Stored data entries
□ □ □ □ □

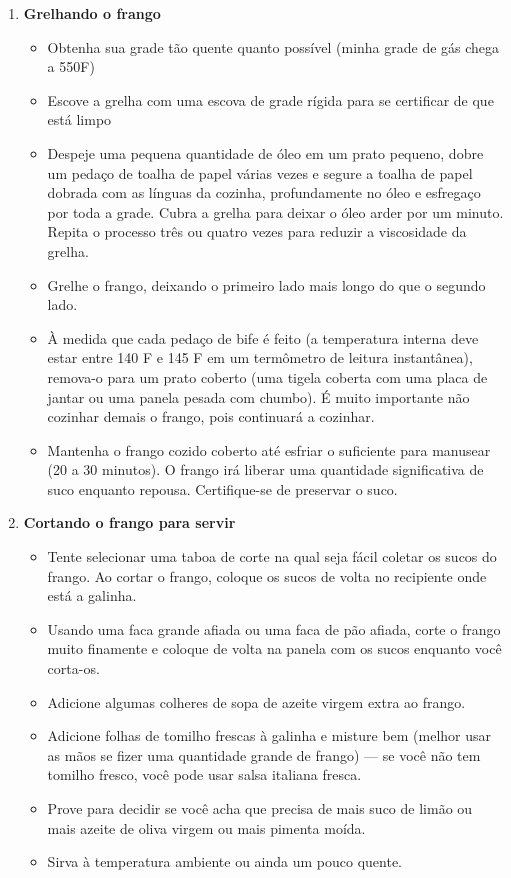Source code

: \documentclass [11pt, letterpaper] {article}
\begin{document}
\begin {description}
\begin {enumerate}
\item {\bf Grelhando o frango}
\begin {itemize}
\item Obtenha sua grade tão quente quanto possível (minha grade de gás chega a 550F)
\item Escove a grelha com uma escova de grade rígida para se certificar de que está limpo
\item Despeje uma pequena quantidade de óleo em um prato pequeno, dobre um pedaço de toalha de papel várias vezes e segure a toalha de papel dobrada com as línguas da cozinha, profundamente no óleo e esfregaço por toda a grade. Cubra a grelha para deixar o óleo arder por um minuto. Repita o processo três ou quatro vezes para reduzir a viscosidade da grelha.
\item Grelhe o frango, deixando o primeiro lado mais longo do que o segundo lado.
\item À medida que cada pedaço de bife é feito (a temperatura interna deve estar entre 140 F e 145 F em um termômetro de leitura instantânea), remova-o para um prato coberto (uma tigela coberta com uma placa de jantar ou uma panela pesada com chumbo). É muito importante não cozinhar demais o frango, pois continuará a cozinhar.
\item Mantenha o frango cozido coberto até esfriar o suficiente para manusear (20 a 30 minutos). O frango irá liberar uma quantidade significativa de suco enquanto repousa. Certifique-se de preservar o suco.
\end {itemize}

\item {\bf Cortando o frango para servir}
\begin {itemize}
        \item Tente selecionar uma taboa de corte na qual seja fácil coletar os sucos do frango. Ao cortar o frango, coloque os sucos de volta no recipiente onde est\'a a galinha.
\item Usando uma faca grande afiada ou uma faca de pão afiada, corte o frango muito finamente e coloque de volta na panela com os sucos enquanto você corta-os.
\item Adicione algumas colheres de sopa de azeite virgem extra ao frango.
\item Adicione folhas de tomilho frescas  \`a galinha e misture bem (melhor usar as mãos se fizer uma quantidade grande de frango) --- se você não tem tomilho fresco, você pode usar salsa italiana fresca.
\item Prove para decidir se você acha que precisa de mais suco de limão ou mais azeite  de oliva virgem ou mais pimenta moída.
\item Sirva à temperatura ambiente ou ainda um pouco quente.
\end {itemize}
     \end {enumerate}
\end {description}
\end{document}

□ □ □ □ □

Your answer should be every entry repeated exactly, minus the pictures.

* _Problem solution_
Source code

: \documentclass [11pt, letterpaper] {article}
\begin{document}
\begin {description}
\begin {enumerate}
\item {\bf Grelhando o frango}
\begin {itemize}
\item Obtenha sua grade tão quente quanto possível (minha grade de gás chega a 550F)
\item Escove a grelha com uma escova de grade rígida para se certificar de que está limpo
\item Despeje uma pequena quantidade de óleo em um prato pequeno, dobre um pedaço de toalha de papel várias vezes e segure a toalha de papel dobrada com as línguas da cozinha, profundamente no óleo e esfregaço por toda a grade. Cubra a grelha para deixar o óleo arder por um minuto. Repita o processo três ou quatro vezes para reduzir a viscosidade da grelha.
\item Grelhe o frango, deixando o primeiro lado mais longo do que o segundo lado.
\item À medida que cada pedaço de bife é feito (a temperatura interna deve estar entre 140 F e 145 F em um termômetro de leitura instantânea), remova-o para um prato coberto (uma tigela coberta com uma placa de jantar ou uma panela pesada com chumbo). É muito importante não cozinhar demais o frango, pois continuará a cozinhar.
\item Mantenha o frango cozido coberto até esfriar o suficiente para manusear (20 a 30 minutos). O frango irá liberar uma quantidade significativa de suco enquanto repousa. Certifique-se de preservar o suco.
\end {itemize}

\item {\bf Cortando o frango para servir}
\begin {itemize}
        \item Tente selecionar uma taboa de corte na qual seja fácil coletar os sucos do frango. Ao cortar o frango, coloque os sucos de volta no recipiente onde est\'a a galinha.
\item Usando uma faca grande afiada ou uma faca de pão afiada, corte o frango muito finamente e coloque de volta na panela com os sucos enquanto você corta-os.
\item Adicione algumas colheres de sopa de azeite virgem extra ao frango.
\item Adicione folhas de tomilho frescas  \`a galinha e misture bem (melhor usar as mãos se fizer uma quantidade grande de frango) --- se você não tem tomilho fresco, você pode usar salsa italiana fresca.
\item Prove para decidir se você acha que precisa de mais suco de limão ou mais azeite  de oliva virgem ou mais pimenta moída.
\item Sirva à temperatura ambiente ou ainda um pouco quente.
\end {itemize}
     \end {enumerate}
\end {description}
\end{document}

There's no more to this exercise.